On the stimuli that were F3 transitions alone, both populations had non-categorial perception

Contrastiveness and Distributional Patterns These “bell curved” distribution functions, with highest frequency centered symmetrically around a mean are called Gaussian distributions. If a 2-way distinction is contrastive in the language, will it show the unimodal pattern, which has the most actual utterances most centered around the middle of the continuum, or will it have more utterances that are near the extremes?
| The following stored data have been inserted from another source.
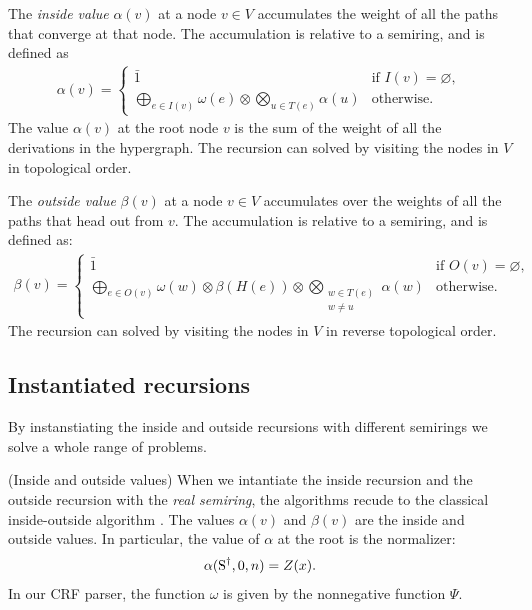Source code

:   \begin{definition}{} The \textit{inside value} $\alpha(v)$ at a node $v \in V$ accumulates the weight of all the paths that converge at that node. The accumulation is relative to a semiring, and is defined as
  \begin{align*}
    \alpha(v) =
      \begin{cases}
        \bar{1}  &  \mbox{if } I(v) = \varnothing,  \\
        \displaystyle\bigoplus_{e \in I(v)} \omega(e) \otimes \displaystyle\bigotimes_{u \in T(e)} \alpha(u)  & \mbox{otherwise.}
      \end{cases}
  \end{align*}
  The value $\alpha(v)$ at the root node $v$ is the sum of the weight of all the derivations in the hypergraph. The recursion can solved by visiting the nodes in $V$ in topological order.
  \end{definition}

  \begin{definition}{} The \textit{outside value} $\beta(v)$ at a node $v \in V$ accumulates over the weights of all the paths that head out from $v$. The accumulation is relative to a semiring, and is defined as:
  \begin{align*}
    \beta(v) =
      \begin{cases}
        \bar{1}  & \mbox{if } O(v) = \varnothing, \\
        \displaystyle\bigoplus_{e \in O(v)} \omega(w) \otimes \beta(H(e)) \otimes \displaystyle\bigotimes_{ \substack{ w \in T(e) \\ w \neq u } } \alpha(w)  & \mbox{otherwise.}
      \end{cases}
  \end{align*}
  The recursion can solved by visiting the nodes in $V$ in reverse topological order.
  \end{definition}

\subsection{Instantiated recursions}

By instanstiating the inside and outside recursions with different semirings we solve a whole range of problems.

\begin{example}{(Inside and outside values)}
  When we intantiate the inside recursion and the outside recursion with the \textit{real semiring}, the algorithms recude to the classical inside-outside algorithm \citep{baker1979trainable}. The values $\alpha(v)$ and $\beta(v)$ are the inside and outside values. In particular, the value of $\alpha$ at the root is the normalizer:
  \begin{align*}
    \alpha(\text{S}^{\dagger}, 0, n) = Z(x).
  \end{align*}
  In our CRF parser, the function $\omega$ is given by the nonnegative function $\Psi$.
\end{example}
Hint: think about humans’ identification function when there are two contrastive categories along such a continuum

Maye, Werker & Gerken Infants heard: 16 tokens on 8-point ta-da continuum, 4 ma, 4 la 2.3 minutes total Then, they were presented tokens 3 & 6, and tokens 1 & 8 Infants in the bimodal condition looked longer in general They also looked longer when there were 3/6 presented in sequence than 1 or 8 presented alone.

What about allophones? These are also not in a unimodal distribution (though we don’t really have evidence that they are “as bimodal” as contrastive pairs) Learning that two categories are allophonic requires noticing that they are found in completely distinct environments (Notice Maye et.al’s kids heard the stimuli in identical environments: word-inital and followed by the same vowel)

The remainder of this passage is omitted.